Please set down, exactly as written, the line containing "6729 | 2024-09-18" and every line after it through the end of the records.

Supplied entries -
------------------------------------------------------------

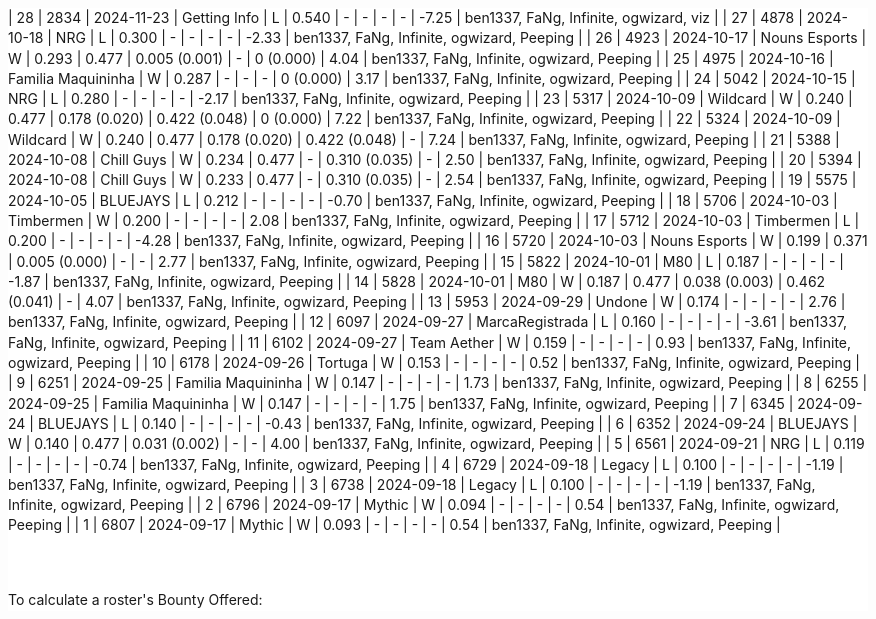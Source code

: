 |           28 |     2834 | 2024-11-23 | Getting Info         | L   | 0.540      | -            | -                | -                | -         |    -7.25 | ben1337, FaNg, Infinite, ogwizard, viz     |
|           27 |     4878 | 2024-10-18 | NRG                  | L   | 0.300      | -            | -                | -                | -         |    -2.33 | ben1337, FaNg, Infinite, ogwizard, Peeping |
|           26 |     4923 | 2024-10-17 | Nouns Esports        | W   | 0.293      | 0.477        | 0.005 (0.001)    | -                | 0 (0.000) |     4.04 | ben1337, FaNg, Infinite, ogwizard, Peeping |
|           25 |     4975 | 2024-10-16 | Familia Maquininha   | W   | 0.287      | -            | -                | -                | 0 (0.000) |     3.17 | ben1337, FaNg, Infinite, ogwizard, Peeping |
|           24 |     5042 | 2024-10-15 | NRG                  | L   | 0.280      | -            | -                | -                | -         |    -2.17 | ben1337, FaNg, Infinite, ogwizard, Peeping |
|           23 |     5317 | 2024-10-09 | Wildcard             | W   | 0.240      | 0.477        | 0.178 (0.020)    | 0.422 (0.048)    | 0 (0.000) |     7.22 | ben1337, FaNg, Infinite, ogwizard, Peeping |
|           22 |     5324 | 2024-10-09 | Wildcard             | W   | 0.240      | 0.477        | 0.178 (0.020)    | 0.422 (0.048)    | -         |     7.24 | ben1337, FaNg, Infinite, ogwizard, Peeping |
|           21 |     5388 | 2024-10-08 | Chill Guys           | W   | 0.234      | 0.477        | -                | 0.310 (0.035)    | -         |     2.50 | ben1337, FaNg, Infinite, ogwizard, Peeping |
|           20 |     5394 | 2024-10-08 | Chill Guys           | W   | 0.233      | 0.477        | -                | 0.310 (0.035)    | -         |     2.54 | ben1337, FaNg, Infinite, ogwizard, Peeping |
|           19 |     5575 | 2024-10-05 | BLUEJAYS             | L   | 0.212      | -            | -                | -                | -         |    -0.70 | ben1337, FaNg, Infinite, ogwizard, Peeping |
|           18 |     5706 | 2024-10-03 | Timbermen            | W   | 0.200      | -            | -                | -                | -         |     2.08 | ben1337, FaNg, Infinite, ogwizard, Peeping |
|           17 |     5712 | 2024-10-03 | Timbermen            | L   | 0.200      | -            | -                | -                | -         |    -4.28 | ben1337, FaNg, Infinite, ogwizard, Peeping |
|           16 |     5720 | 2024-10-03 | Nouns Esports        | W   | 0.199      | 0.371        | 0.005 (0.000)    | -                | -         |     2.77 | ben1337, FaNg, Infinite, ogwizard, Peeping |
|           15 |     5822 | 2024-10-01 | M80                  | L   | 0.187      | -            | -                | -                | -         |    -1.87 | ben1337, FaNg, Infinite, ogwizard, Peeping |
|           14 |     5828 | 2024-10-01 | M80                  | W   | 0.187      | 0.477        | 0.038 (0.003)    | 0.462 (0.041)    | -         |     4.07 | ben1337, FaNg, Infinite, ogwizard, Peeping |
|           13 |     5953 | 2024-09-29 | Undone               | W   | 0.174      | -            | -                | -                | -         |     2.76 | ben1337, FaNg, Infinite, ogwizard, Peeping |
|           12 |     6097 | 2024-09-27 | MarcaRegistrada      | L   | 0.160      | -            | -                | -                | -         |    -3.61 | ben1337, FaNg, Infinite, ogwizard, Peeping |
|           11 |     6102 | 2024-09-27 | Team Aether          | W   | 0.159      | -            | -                | -                | -         |     0.93 | ben1337, FaNg, Infinite, ogwizard, Peeping |
|           10 |     6178 | 2024-09-26 | Tortuga              | W   | 0.153      | -            | -                | -                | -         |     0.52 | ben1337, FaNg, Infinite, ogwizard, Peeping |
|            9 |     6251 | 2024-09-25 | Familia Maquininha   | W   | 0.147      | -            | -                | -                | -         |     1.73 | ben1337, FaNg, Infinite, ogwizard, Peeping |
|            8 |     6255 | 2024-09-25 | Familia Maquininha   | W   | 0.147      | -            | -                | -                | -         |     1.75 | ben1337, FaNg, Infinite, ogwizard, Peeping |
|            7 |     6345 | 2024-09-24 | BLUEJAYS             | L   | 0.140      | -            | -                | -                | -         |    -0.43 | ben1337, FaNg, Infinite, ogwizard, Peeping |
|            6 |     6352 | 2024-09-24 | BLUEJAYS             | W   | 0.140      | 0.477        | 0.031 (0.002)    | -                | -         |     4.00 | ben1337, FaNg, Infinite, ogwizard, Peeping |
|            5 |     6561 | 2024-09-21 | NRG                  | L   | 0.119      | -            | -                | -                | -         |    -0.74 | ben1337, FaNg, Infinite, ogwizard, Peeping |
|            4 |     6729 | 2024-09-18 | Legacy               | L   | 0.100      | -            | -                | -                | -         |    -1.19 | ben1337, FaNg, Infinite, ogwizard, Peeping |
|            3 |     6738 | 2024-09-18 | Legacy               | L   | 0.100      | -            | -                | -                | -         |    -1.19 | ben1337, FaNg, Infinite, ogwizard, Peeping |
|            2 |     6796 | 2024-09-17 | Mythic               | W   | 0.094      | -            | -                | -                | -         |     0.54 | ben1337, FaNg, Infinite, ogwizard, Peeping |
|            1 |     6807 | 2024-09-17 | Mythic               | W   | 0.093      | -            | -                | -                | -         |     0.54 | ben1337, FaNg, Infinite, ogwizard, Peeping |

<br />
<span id="table2"></span><br />
To calculate a roster's Bounty Offered:<br />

------------------------------------------------------------

Task result -
|            4 |     6729 | 2024-09-18 | Legacy               | L   | 0.100      | -            | -                | -                | -         |    -1.19 | ben1337, FaNg, Infinite, ogwizard, Peeping |
|            3 |     6738 | 2024-09-18 | Legacy               | L   | 0.100      | -            | -                | -                | -         |    -1.19 | ben1337, FaNg, Infinite, ogwizard, Peeping |
|            2 |     6796 | 2024-09-17 | Mythic               | W   | 0.094      | -            | -                | -                | -         |     0.54 | ben1337, FaNg, Infinite, ogwizard, Peeping |
|            1 |     6807 | 2024-09-17 | Mythic               | W   | 0.093      | -            | -                | -                | -         |     0.54 | ben1337, FaNg, Infinite, ogwizard, Peeping |

<br />
<span id="table2"></span><br />
To calculate a roster's Bounty Offered:<br />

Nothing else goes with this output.